Finding a point on a 3d line

Question

I have two points in 3D which will create a single ray. I am trying to find a point on that ray which intersects a plane who's y coordinate is 0. So how do I find a point on a 3D line when I know the Y value already?

Answer 1

A generic point on the line can be written as $a+t(b-a)$, where $t$ is a real variable.

If you know a $y$ value (and $a,b$ have different $y$ values), you can find the point by determining the appropriate value of $t$.
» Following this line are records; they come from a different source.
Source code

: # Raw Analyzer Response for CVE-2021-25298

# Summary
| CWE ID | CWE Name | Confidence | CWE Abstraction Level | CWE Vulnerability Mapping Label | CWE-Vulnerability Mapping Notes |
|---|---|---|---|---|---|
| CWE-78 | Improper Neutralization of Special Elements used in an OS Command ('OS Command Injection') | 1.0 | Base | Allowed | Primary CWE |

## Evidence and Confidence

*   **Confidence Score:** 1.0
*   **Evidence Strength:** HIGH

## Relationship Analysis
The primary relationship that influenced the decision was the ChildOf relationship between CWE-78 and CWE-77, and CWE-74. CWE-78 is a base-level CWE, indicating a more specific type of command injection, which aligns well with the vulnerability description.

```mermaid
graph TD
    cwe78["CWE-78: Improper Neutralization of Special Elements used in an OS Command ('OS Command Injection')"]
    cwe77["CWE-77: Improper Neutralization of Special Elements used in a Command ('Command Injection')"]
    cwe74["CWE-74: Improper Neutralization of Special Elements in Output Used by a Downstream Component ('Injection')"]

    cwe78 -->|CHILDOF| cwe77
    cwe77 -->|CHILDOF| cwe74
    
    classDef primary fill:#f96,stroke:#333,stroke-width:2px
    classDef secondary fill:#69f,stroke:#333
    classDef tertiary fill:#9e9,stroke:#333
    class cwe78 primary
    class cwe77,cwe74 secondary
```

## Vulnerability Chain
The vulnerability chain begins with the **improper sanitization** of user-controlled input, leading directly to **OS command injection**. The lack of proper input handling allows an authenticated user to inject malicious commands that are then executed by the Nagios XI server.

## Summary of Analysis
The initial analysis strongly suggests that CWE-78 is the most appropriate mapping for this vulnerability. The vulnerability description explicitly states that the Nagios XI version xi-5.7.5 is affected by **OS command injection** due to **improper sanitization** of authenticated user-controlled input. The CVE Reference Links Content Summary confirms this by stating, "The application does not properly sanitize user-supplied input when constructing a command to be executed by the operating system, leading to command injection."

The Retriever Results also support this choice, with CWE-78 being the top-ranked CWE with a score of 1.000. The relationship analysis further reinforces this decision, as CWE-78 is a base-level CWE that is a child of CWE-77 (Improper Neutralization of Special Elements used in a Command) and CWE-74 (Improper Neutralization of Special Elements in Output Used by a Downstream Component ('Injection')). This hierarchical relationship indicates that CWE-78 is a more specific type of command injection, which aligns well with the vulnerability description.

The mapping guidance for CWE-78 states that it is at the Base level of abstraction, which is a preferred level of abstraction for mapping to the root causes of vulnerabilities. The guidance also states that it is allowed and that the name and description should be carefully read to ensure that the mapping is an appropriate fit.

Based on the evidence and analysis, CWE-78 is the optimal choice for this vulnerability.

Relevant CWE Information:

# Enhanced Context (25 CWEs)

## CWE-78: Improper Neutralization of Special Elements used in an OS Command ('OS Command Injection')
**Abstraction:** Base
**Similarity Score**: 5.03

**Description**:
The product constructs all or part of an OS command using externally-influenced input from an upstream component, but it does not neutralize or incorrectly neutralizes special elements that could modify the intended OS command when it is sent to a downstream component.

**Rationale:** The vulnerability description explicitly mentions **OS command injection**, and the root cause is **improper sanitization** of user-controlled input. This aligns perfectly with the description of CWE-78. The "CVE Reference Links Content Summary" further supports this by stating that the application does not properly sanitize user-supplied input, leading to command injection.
In this case, you want to solve $a_y + t(b_y-a_y) = y_\text{given}$ for $t$. This gives $t = \frac{y_\text{given}-a_y}{b_y-a_y}$, and then the point is given by $a+ t(b-a)$.
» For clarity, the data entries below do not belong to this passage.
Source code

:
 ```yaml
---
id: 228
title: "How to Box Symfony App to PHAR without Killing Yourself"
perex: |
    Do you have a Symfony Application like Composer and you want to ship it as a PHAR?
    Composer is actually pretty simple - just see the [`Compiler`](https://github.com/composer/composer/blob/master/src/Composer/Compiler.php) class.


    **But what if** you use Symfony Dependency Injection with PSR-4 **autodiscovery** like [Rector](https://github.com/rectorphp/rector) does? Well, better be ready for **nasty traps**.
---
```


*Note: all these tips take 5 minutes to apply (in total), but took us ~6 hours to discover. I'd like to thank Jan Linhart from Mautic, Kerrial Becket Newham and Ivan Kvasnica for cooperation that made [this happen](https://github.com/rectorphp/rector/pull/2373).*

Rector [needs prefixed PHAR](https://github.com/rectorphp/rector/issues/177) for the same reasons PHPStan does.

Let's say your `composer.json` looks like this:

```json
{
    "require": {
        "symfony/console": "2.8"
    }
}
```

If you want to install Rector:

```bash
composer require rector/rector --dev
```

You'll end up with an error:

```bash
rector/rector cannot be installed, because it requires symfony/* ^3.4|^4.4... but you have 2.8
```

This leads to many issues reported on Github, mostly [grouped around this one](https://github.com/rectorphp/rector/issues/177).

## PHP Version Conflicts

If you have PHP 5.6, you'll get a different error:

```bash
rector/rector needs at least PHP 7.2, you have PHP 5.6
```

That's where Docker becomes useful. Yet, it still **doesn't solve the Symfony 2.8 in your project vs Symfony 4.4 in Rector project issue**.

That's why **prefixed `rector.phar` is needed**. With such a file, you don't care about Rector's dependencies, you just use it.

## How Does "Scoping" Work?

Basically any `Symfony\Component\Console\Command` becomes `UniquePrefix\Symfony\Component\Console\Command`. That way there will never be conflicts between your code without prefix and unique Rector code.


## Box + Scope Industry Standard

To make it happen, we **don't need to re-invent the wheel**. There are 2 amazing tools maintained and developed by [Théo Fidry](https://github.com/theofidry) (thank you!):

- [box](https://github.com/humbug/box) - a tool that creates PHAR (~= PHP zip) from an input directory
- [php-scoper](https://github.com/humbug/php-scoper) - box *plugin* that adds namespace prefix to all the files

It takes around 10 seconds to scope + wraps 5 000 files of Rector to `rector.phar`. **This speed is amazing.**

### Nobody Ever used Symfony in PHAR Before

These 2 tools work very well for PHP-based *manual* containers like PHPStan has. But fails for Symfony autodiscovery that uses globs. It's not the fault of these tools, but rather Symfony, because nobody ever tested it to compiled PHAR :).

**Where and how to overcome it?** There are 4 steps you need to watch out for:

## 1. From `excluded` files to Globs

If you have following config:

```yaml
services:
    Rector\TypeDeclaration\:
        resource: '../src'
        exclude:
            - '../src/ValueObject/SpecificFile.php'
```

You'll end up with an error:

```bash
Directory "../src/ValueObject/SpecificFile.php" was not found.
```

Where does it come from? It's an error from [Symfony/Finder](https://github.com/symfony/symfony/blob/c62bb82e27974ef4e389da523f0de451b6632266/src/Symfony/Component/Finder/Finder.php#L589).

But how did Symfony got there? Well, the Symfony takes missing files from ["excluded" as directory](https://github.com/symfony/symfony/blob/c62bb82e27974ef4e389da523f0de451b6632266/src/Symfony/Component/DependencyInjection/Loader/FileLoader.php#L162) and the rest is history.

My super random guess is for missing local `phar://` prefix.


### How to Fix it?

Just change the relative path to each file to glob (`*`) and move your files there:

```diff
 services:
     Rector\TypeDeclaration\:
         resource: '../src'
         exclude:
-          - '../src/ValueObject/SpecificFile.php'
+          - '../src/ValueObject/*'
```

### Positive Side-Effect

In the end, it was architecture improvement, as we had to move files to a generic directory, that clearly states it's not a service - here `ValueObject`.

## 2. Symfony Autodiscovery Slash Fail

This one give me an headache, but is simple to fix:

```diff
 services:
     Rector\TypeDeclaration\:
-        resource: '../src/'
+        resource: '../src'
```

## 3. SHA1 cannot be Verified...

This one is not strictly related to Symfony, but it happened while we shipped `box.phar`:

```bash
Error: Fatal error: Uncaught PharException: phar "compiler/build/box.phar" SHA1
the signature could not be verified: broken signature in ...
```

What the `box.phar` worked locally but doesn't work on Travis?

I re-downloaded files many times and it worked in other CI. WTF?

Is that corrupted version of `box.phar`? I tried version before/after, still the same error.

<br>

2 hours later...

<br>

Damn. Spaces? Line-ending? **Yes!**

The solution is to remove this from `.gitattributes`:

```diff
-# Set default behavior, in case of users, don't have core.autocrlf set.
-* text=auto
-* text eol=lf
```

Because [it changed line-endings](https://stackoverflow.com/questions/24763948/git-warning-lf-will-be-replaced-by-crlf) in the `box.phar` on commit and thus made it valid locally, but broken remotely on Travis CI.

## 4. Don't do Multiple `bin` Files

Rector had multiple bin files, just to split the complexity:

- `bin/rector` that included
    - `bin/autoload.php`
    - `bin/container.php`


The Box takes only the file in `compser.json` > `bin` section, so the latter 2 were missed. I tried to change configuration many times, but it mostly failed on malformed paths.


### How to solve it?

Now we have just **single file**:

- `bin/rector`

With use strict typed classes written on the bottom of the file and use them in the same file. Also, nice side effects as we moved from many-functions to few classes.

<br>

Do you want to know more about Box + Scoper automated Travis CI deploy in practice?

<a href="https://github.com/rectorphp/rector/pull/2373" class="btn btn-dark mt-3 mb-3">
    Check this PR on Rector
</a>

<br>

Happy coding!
To find the point where the line intersects the $x-z$ plane, set $y_\text{given} = 0$.

Answer 2

Let $\vec a=\begin{pmatrix}a_x\\a_y\\a_z\end{pmatrix}$, $\vec b=\begin{pmatrix}b_x\\b_y\\b_z\end{pmatrix}$. Then we can express your line segment as $\ell:=\{(\vec b-\vec a)\lambda+\vec a\mid\lambda\in[0,1]\}$. Then you're looking for $\ell\cap \left\{\begin{pmatrix}x\\0\\z\end{pmatrix}\mid x,z\in\mathbb{R}\right\}$.
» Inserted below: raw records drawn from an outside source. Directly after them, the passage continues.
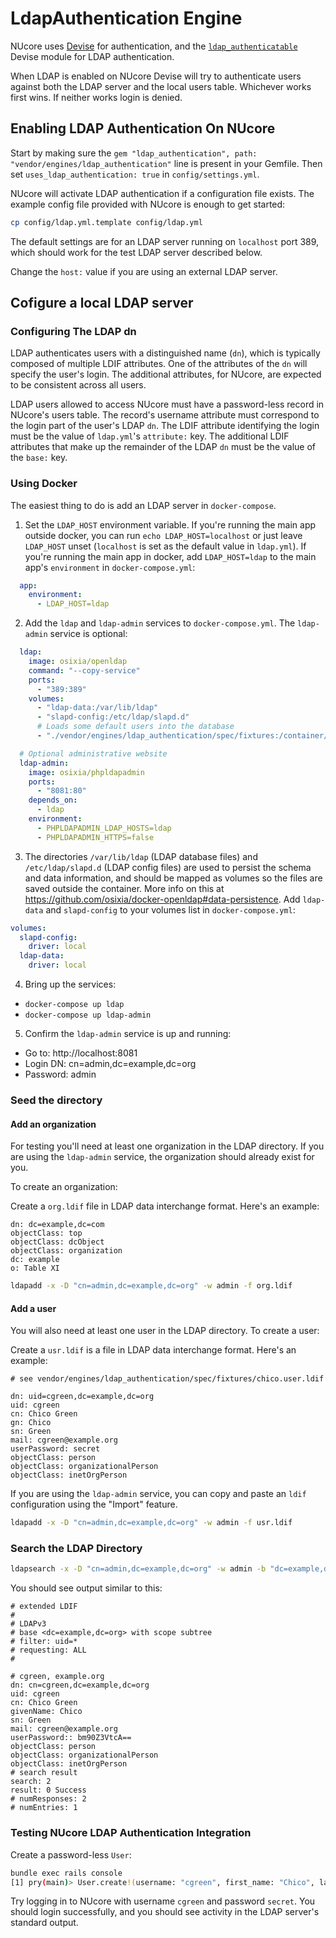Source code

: # LdapAuthentication Engine

NUcore uses [Devise](https://github.com/plataformatec/devise) for authentication,
and the [`ldap_authenticatable`](https://github.com/cschiewek/devise_ldap_authenticatable)
Devise module for LDAP authentication.

When LDAP is enabled on NUcore Devise will try to authenticate users against
both the LDAP server and the local users table. Whichever works first wins.
If neither works login is denied.

## Enabling LDAP Authentication On NUcore

Start by making sure the `gem "ldap_authentication", path: "vendor/engines/ldap_authentication"`
line is present in your Gemfile.  Then set `uses_ldap_authentication: true` in `config/settings.yml`.

NUcore will activate LDAP authentication if a configuration file exists.
The example config file provided with NUcore is enough to get started:

```bash
cp config/ldap.yml.template config/ldap.yml
```

The default settings are for an LDAP server running on `localhost` port 389,
which should work for the test LDAP server described below.

Change the `host:` value if you are using an external LDAP server.

## Cofigure a local LDAP server

### Configuring The LDAP dn

LDAP authenticates users with a distinguished name (`dn`), which is typically
composed of multiple LDIF attributes. One of the attributes of the `dn` will
specify the user's login. The additional attributes, for NUcore, are expected
to be consistent across all users.

LDAP users allowed to access NUcore must have a password-less record in
NUcore's users table. The record's username attribute must correspond to the
login part of the user's LDAP `dn`. The LDIF attribute identifying the login
must be the value of `ldap.yml`'s `attribute:` key.
The additional LDIF attributes that make up the remainder of the LDAP `dn` must
be the value of the `base:` key.

### Using Docker

The easiest thing to do is add an LDAP server in `docker-compose`.

1. Set the `LDAP_HOST` environment variable.  If you're running the main app outside docker, you can run `echo LDAP_HOST=localhost` or just leave `LDAP_HOST` unset (`localhost` is set as the default value in `ldap.yml`).  If you're running the main app in docker, add `LDAP_HOST=ldap` to the main app's `environment` in `docker-compose.yml`:

```yaml
  app:
    environment:
      - LDAP_HOST=ldap
```

2. Add the `ldap` and `ldap-admin` services to `docker-compose.yml`.  The `ldap-admin` service is optional:

```yaml
  ldap:
    image: osixia/openldap
    command: "--copy-service"
    ports:
      - "389:389"
    volumes:
      - "ldap-data:/var/lib/ldap"
      - "slapd-config:/etc/ldap/slapd.d"
      # Loads some default users into the database
      - "./vendor/engines/ldap_authentication/spec/fixtures:/container/service/slapd/assets/config/bootstrap/ldif/custom"

  # Optional administrative website
  ldap-admin:
    image: osixia/phpldapadmin
    ports:
      - "8081:80"
    depends_on:
      - ldap
    environment:
      - PHPLDAPADMIN_LDAP_HOSTS=ldap
      - PHPLDAPADMIN_HTTPS=false
```

3. The directories `/var/lib/ldap` (LDAP database files) and `/etc/ldap/slapd.d` (LDAP config files) are used to persist the schema and data information, and should be mapped as volumes so the files are saved outside the container.  More info on this at https://github.com/osixia/docker-openldap#data-persistence.  Add `ldap-data` and `slapd-config` to your volumes list in `docker-compose.yml`:

```yaml
volumes:
  slapd-config:
    driver: local
  ldap-data:
    driver: local
```

4. Bring up the services:
* `docker-compose up ldap`
* `docker-compose up ldap-admin`

5. Confirm the `ldap-admin` service is up and running:
* Go to: http://localhost:8081
* Login DN: cn=admin,dc=example,dc=org
* Password: admin

### Seed the directory

#### Add an organization

For testing you'll need at least one organization in the LDAP directory. If you are using
the `ldap-admin` service, the organization should already exist for you.

To create an organization:

Create a `org.ldif` file in LDAP data interchange format. Here's an example:

```
dn: dc=example,dc=com
objectClass: top
objectClass: dcObject
objectClass: organization
dc: example
o: Table XI
```

```bash
ldapadd -x -D "cn=admin,dc=example,dc=org" -w admin -f org.ldif
```

#### Add a user

You will also need at least one user in the LDAP directory. To create a user:

Create a `usr.ldif` is a file in LDAP data interchange format. Here's an example:

```
# see vendor/engines/ldap_authentication/spec/fixtures/chico.user.ldif

dn: uid=cgreen,dc=example,dc=org
uid: cgreen
cn: Chico Green
gn: Chico
sn: Green
mail: cgreen@example.org
userPassword: secret
objectClass: person
objectClass: organizationalPerson
objectClass: inetOrgPerson
```

If you are using the `ldap-admin` service, you can copy and paste an `ldif` configuration
using the "Import" feature.

```bash
ldapadd -x -D "cn=admin,dc=example,dc=org" -w admin -f usr.ldif
```

### Search the LDAP Directory

```bash
ldapsearch -x -D "cn=admin,dc=example,dc=org" -w admin -b "dc=example,dc=org" "uid=*"
```

You should see output similar to this:

```
# extended LDIF
#
# LDAPv3
# base <dc=example,dc=org> with scope subtree
# filter: uid=*
# requesting: ALL
#

# cgreen, example.org
dn: cn=cgreen,dc=example,dc=org
uid: cgreen
cn: Chico Green
givenName: Chico
sn: Green
mail: cgreen@example.org
userPassword:: bm90Z3VtcA==
objectClass: person
objectClass: organizationalPerson
objectClass: inetOrgPerson
# search result
search: 2
result: 0 Success
# numResponses: 2
# numEntries: 1
```

### Testing NUcore LDAP Authentication Integration

Create a password-less `User`:

```bash
bundle exec rails console
[1] pry(main)> User.create!(username: "cgreen", first_name: "Chico", last_name: "Green", email: "cgreen@example.org")
```

Try logging in to NUcore with username `cgreen` and password `secret`.
You should login successfully, and you should see activity in the LDAP server's
standard output.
So we need $(b_y-a_y)\lambda+a_y=0\Rightarrow \lambda=-\frac{a_y}{b_y-a_y}$. So the point you're looking for is $-\frac{a_y}{b_y-a_y}(\vec b-\vec a)+\vec a=\begin{pmatrix}a_y-\frac{a_y(b_x-a_x)}{b_y-a_y}\\0\\a_y-\frac{a_y(b_z-a_z)}{b_y-a_y}\end{pmatrix}$